Source information:
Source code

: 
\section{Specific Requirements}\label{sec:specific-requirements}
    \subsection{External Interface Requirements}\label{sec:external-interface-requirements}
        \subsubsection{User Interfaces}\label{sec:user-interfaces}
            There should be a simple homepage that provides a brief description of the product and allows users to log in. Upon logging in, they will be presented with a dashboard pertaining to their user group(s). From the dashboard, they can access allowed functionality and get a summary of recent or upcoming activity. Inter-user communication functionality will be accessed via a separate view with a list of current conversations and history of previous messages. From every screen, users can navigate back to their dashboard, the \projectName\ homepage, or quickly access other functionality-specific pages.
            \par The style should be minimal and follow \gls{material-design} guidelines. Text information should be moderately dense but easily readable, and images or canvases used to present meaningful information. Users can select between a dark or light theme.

The task: With "Requirements" as the search string, filter the records and return each line that has it.

Exercise output:
\section{Specific Requirements}\label{sec:specific-requirements}
    \subsection{External Interface Requirements}\label{sec:external-interface-requirements}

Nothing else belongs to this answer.